The Japanese have developed and are selling $1,500 toilets to high-end hotels (no pun intended) and to the rich, famous, and infamous for their homes around the world. It does everything you don’t want to know about while serving you in many perfect ways. The rich will never have doubts about their cleanliness again after leaving these magnificent automatic scrubbing, washing, and drying thrones. They don’t have to even use a single exterior muscle. Absolutely priceless.
   In writing about world income inequality, I thought I would try to find something that would mark the extreme difference between the rich and poor besides money. The $1,500 toilet is a perfect “differentiator.”

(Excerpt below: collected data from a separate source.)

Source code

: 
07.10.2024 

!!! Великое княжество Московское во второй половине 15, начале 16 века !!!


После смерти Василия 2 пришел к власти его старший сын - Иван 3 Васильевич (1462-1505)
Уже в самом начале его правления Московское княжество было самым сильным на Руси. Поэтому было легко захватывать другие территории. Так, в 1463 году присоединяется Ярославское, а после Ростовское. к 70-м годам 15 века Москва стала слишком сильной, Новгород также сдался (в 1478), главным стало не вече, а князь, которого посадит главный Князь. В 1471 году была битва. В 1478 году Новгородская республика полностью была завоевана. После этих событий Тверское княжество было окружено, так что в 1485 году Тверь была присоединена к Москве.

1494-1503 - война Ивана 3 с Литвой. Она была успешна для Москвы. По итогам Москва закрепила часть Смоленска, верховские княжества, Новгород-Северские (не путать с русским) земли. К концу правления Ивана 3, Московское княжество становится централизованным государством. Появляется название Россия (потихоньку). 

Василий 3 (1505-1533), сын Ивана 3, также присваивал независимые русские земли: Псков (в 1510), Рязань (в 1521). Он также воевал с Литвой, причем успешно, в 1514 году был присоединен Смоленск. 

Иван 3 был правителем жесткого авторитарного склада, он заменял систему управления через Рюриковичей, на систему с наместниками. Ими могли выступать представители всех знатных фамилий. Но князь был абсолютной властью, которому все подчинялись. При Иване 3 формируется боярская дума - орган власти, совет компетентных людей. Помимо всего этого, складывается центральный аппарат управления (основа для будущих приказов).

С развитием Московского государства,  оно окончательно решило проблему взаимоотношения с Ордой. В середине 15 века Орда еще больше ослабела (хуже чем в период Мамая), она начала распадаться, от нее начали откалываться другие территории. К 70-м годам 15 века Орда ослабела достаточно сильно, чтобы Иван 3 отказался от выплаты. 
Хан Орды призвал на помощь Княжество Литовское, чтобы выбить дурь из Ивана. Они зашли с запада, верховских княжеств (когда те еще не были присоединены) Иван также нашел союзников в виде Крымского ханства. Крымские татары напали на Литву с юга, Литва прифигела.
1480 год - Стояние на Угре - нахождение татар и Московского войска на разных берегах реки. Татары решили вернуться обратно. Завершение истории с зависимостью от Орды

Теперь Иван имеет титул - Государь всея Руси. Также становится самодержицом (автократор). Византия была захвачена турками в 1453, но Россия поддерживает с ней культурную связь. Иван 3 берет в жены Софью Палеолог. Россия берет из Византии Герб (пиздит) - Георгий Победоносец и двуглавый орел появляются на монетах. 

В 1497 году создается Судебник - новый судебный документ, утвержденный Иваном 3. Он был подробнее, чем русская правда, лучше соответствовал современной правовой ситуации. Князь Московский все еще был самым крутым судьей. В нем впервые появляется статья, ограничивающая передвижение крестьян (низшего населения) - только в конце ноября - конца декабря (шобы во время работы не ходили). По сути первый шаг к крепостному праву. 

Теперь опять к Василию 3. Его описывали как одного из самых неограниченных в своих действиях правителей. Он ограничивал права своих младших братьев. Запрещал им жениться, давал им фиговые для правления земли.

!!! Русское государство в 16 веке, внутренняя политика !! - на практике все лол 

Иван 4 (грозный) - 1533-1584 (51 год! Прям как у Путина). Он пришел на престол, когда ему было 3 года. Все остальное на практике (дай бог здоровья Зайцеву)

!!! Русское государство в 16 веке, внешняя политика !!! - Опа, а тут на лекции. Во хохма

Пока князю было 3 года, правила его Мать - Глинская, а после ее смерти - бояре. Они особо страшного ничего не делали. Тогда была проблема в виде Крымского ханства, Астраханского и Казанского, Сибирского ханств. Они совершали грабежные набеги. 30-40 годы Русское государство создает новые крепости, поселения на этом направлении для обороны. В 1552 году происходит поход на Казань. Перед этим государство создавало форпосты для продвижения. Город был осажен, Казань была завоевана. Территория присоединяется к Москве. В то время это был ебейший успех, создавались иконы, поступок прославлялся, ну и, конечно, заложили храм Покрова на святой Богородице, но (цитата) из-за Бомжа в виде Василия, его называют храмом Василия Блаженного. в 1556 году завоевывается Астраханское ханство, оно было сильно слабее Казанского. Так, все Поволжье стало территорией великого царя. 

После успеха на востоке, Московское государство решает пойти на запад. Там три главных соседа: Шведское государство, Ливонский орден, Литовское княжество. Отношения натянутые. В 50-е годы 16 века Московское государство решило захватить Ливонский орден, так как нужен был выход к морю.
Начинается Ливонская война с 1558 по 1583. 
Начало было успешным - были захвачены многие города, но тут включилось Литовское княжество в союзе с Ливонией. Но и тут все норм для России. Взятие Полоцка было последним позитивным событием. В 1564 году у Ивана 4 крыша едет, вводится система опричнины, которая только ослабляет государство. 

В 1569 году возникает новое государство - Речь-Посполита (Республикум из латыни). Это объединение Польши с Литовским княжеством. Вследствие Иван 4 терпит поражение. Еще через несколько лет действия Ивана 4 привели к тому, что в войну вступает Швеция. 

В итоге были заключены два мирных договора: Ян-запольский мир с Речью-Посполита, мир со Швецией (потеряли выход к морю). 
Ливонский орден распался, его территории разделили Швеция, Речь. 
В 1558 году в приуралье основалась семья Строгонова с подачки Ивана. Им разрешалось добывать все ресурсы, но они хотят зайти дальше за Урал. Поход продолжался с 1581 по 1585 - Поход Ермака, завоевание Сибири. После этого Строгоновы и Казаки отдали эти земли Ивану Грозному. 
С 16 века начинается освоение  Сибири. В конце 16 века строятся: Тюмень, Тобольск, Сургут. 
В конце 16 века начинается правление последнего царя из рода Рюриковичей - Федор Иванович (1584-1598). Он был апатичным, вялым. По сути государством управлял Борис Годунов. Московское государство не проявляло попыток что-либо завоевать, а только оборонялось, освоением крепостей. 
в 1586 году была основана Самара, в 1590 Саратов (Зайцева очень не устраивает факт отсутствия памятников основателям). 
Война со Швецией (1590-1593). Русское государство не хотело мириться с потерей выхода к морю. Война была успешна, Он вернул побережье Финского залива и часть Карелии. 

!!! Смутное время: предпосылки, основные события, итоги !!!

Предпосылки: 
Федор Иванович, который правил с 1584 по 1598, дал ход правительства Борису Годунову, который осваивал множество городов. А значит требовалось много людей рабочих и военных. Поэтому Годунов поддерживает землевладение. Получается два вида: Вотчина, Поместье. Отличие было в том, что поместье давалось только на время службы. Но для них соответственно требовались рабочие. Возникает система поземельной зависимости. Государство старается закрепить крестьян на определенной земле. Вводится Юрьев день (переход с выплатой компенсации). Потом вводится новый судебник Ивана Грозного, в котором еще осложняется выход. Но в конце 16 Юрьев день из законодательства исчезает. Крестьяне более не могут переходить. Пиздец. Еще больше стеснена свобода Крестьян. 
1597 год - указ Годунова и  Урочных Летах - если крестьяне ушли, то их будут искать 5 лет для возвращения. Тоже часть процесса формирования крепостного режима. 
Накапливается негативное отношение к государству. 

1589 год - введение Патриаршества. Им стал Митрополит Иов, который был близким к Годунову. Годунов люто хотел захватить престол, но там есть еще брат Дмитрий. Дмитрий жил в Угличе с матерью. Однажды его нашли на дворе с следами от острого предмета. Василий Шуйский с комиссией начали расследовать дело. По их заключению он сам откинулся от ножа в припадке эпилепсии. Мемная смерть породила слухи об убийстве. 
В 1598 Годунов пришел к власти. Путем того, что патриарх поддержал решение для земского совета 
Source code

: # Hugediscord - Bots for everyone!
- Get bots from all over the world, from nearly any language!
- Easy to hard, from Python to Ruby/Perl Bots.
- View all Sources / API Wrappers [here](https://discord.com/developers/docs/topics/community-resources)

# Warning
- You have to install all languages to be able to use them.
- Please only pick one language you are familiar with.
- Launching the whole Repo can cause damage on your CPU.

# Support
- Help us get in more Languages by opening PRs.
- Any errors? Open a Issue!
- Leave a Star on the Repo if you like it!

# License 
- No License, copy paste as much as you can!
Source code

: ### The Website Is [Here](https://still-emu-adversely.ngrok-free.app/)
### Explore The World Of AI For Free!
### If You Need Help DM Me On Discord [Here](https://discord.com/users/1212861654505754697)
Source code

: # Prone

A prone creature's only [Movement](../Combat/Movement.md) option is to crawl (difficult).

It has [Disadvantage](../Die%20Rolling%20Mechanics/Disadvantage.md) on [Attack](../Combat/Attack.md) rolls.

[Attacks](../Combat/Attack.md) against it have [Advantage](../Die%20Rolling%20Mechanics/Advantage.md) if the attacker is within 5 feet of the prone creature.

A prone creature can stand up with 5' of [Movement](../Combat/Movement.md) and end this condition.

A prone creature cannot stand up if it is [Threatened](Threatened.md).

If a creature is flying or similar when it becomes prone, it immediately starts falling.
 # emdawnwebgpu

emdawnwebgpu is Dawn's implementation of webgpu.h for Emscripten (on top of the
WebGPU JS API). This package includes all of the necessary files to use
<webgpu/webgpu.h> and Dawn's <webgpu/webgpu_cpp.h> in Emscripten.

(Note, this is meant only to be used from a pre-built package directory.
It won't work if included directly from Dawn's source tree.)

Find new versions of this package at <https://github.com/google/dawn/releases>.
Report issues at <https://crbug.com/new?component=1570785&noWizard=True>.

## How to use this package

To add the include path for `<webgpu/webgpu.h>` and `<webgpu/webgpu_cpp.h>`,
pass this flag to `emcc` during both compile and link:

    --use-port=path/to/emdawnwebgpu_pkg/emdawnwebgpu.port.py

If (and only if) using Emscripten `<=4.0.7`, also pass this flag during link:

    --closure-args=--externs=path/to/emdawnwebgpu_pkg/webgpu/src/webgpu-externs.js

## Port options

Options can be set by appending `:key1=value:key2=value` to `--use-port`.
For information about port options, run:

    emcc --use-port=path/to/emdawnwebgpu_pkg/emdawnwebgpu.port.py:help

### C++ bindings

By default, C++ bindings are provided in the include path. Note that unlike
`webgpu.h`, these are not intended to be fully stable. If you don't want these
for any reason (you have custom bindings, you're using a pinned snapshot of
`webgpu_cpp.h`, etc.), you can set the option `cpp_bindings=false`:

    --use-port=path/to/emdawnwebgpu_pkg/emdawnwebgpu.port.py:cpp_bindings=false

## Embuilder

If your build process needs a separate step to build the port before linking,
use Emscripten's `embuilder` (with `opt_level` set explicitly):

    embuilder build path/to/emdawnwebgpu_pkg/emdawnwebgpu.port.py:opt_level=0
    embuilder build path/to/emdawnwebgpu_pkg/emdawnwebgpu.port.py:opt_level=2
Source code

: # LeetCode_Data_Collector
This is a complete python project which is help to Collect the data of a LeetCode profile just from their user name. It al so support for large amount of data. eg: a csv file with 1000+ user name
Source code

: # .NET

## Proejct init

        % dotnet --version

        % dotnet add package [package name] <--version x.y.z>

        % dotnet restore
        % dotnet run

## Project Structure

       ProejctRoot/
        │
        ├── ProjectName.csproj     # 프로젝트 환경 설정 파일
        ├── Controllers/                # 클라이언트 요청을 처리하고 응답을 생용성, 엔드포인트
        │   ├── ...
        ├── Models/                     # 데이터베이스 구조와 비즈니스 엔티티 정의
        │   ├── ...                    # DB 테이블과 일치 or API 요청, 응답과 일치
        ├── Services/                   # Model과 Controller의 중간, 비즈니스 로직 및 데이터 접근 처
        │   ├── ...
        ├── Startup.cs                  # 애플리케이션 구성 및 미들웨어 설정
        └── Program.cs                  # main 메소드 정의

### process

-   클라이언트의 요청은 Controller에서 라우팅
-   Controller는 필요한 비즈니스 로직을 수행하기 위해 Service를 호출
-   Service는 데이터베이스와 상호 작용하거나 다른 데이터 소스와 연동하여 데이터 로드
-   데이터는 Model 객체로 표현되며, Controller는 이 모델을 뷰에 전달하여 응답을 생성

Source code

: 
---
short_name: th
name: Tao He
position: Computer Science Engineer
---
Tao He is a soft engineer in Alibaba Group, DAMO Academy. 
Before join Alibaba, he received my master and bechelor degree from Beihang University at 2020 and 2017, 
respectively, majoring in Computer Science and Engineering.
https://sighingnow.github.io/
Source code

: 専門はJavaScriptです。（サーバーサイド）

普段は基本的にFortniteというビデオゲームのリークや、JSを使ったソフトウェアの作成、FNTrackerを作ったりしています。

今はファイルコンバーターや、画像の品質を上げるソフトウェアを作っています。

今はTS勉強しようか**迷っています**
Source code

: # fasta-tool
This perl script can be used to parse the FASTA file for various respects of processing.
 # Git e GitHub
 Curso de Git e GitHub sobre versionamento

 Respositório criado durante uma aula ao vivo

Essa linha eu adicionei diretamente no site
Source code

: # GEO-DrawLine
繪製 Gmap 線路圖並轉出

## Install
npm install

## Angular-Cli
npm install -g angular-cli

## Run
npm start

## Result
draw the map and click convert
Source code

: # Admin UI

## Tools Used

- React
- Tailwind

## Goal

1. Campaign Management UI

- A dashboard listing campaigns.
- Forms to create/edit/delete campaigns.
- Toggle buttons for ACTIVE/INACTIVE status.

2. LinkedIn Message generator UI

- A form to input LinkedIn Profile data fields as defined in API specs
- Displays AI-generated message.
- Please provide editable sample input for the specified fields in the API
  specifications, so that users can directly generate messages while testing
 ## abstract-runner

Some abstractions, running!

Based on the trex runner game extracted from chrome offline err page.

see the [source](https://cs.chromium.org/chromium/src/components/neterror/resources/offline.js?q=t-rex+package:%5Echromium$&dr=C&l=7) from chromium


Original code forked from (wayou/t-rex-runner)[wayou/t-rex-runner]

  I got the amount of “toilet” money from an article by William Finnegan titled “The Miner’s Daughter.” The richest woman in the world is Gina Rinehart, an Australian who owns Hancock Prospecting, a company with interests in mining and related businesses in several countries. Her estimated wealth is $30 billion, give or take a few billion. The Walton women of Walmart fame don’t even come close at only $26 billion each. The Walton family owns 14 percent of the U.S. total wealth and as much as the bottom 41 percent own. In that the Australian economy is one-tenth the size of the American economy, Rinehart’s wealth in relation to that would be about $200 billion, or the combined wealth of the four richest Americans—or seven Michael Bloombergs.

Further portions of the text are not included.